TIP: To ensure playbooks are robust and idemponent it can be beneficial to develop and test tasks incrementally by running the deployment commands often.

Test helper rotation runbook

This runbook provides hints to troubleshoot the rotation of test helpers. In this scenario test helpers are not being rotated as expected and their TLS certificates might be at risk of expiring.

Steps:

  1. Review Test helpers, Test helper rotation and Test helpers notebookβ€‰πŸ“”

  2. Review the charts on Test helpers dashboardβ€‰πŸ“Š. Look at different timespans:

    a. The uptime of the test helpers should be staggered by a week depending on Test helper rotationβ€‰βš™.

  3. A summary of the live and last rotated test helper can be obtained with:

SELECT rdn, dns_zone, name, region, draining_at FROM test_helper_instances ORDER BY name DESC LIMIT 8
  1. The rotation tool can be started manually. It will always pick the oldest host for rotation. ⚠️ Due to the propagation time of changes in the DNS rotating many test helpers too quickly can impact the probes.

    a. Log on backend-fsn.ooni.org πŸ–₯

    b. Check the last run using sudo systemctl status ooni-rotation.timer

    c. Review the logs using sudo journalctl -u ooni-rotation

    d. Run sudo systemctl restart ooni-rotation and monitor the logs.

  2. Review the charts on Test helpers dashboardβ€‰πŸ“Š during and after the rotation.

Test helpers failure runbook

This runbook presents a scenario where a test helper is causing probes to fail their tests sporadically. It describes how to identify the affected host and mitigate the issue but can also be used to investigate other issues affecting the test helpers.

It has been chosen because such kind of incidents can impact the quality of measurements and can be relatively difficult to troubleshoot.

For investigating glitches in the test helper rotationβ€‰βš™ see test helper rotation runbookβ€‰πŸ“’.

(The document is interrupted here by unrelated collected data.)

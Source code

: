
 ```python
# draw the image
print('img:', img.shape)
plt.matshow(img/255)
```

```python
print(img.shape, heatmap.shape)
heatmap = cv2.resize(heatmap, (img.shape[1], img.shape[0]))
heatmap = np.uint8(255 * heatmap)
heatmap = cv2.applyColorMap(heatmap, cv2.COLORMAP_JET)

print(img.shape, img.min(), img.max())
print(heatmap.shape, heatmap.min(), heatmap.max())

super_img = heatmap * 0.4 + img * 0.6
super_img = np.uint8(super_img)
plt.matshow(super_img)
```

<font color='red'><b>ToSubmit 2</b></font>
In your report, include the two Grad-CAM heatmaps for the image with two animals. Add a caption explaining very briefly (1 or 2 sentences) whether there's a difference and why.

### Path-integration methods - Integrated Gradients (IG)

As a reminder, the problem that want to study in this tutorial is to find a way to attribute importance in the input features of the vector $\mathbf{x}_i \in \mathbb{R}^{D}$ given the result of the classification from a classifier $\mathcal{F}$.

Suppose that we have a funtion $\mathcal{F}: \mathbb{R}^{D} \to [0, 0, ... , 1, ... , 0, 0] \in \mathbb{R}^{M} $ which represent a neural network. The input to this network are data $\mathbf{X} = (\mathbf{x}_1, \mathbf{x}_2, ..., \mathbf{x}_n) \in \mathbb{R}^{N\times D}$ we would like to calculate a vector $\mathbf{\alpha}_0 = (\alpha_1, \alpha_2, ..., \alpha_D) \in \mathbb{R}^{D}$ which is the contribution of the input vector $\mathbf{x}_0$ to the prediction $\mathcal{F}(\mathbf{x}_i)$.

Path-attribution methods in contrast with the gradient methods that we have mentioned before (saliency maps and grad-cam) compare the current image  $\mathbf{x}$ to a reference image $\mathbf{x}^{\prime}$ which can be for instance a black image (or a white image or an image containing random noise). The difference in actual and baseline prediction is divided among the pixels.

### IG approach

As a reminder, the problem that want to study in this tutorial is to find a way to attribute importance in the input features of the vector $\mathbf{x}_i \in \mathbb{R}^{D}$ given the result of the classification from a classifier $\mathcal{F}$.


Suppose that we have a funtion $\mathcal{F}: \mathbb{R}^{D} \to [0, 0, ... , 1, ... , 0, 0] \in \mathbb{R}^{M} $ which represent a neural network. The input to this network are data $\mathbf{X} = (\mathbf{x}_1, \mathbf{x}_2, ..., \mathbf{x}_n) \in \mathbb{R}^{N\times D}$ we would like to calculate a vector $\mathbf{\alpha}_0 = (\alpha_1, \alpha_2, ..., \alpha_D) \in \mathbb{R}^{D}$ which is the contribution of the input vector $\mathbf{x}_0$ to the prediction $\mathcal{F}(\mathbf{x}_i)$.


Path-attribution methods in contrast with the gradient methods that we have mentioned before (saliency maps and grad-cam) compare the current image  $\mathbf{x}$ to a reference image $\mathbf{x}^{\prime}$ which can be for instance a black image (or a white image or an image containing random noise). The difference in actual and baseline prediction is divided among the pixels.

In this scenario either an alert has been sent to the #ooni-bots Slackβ€‰πŸ”§ channel by the test helper failure rate notebookβ€‰πŸ“” or something else caused the investigation. See Alertingβ€‰πŸ’‘ for details.

Steps:

  1. Review Test helpersβ€‰βš™

  2. Review the charts on Test helpers dashboardβ€‰πŸ“Š. Look at different timespans:

    a. The uptime of the test helpers should be staggered by a week depending on Test helper rotationβ€‰βš™.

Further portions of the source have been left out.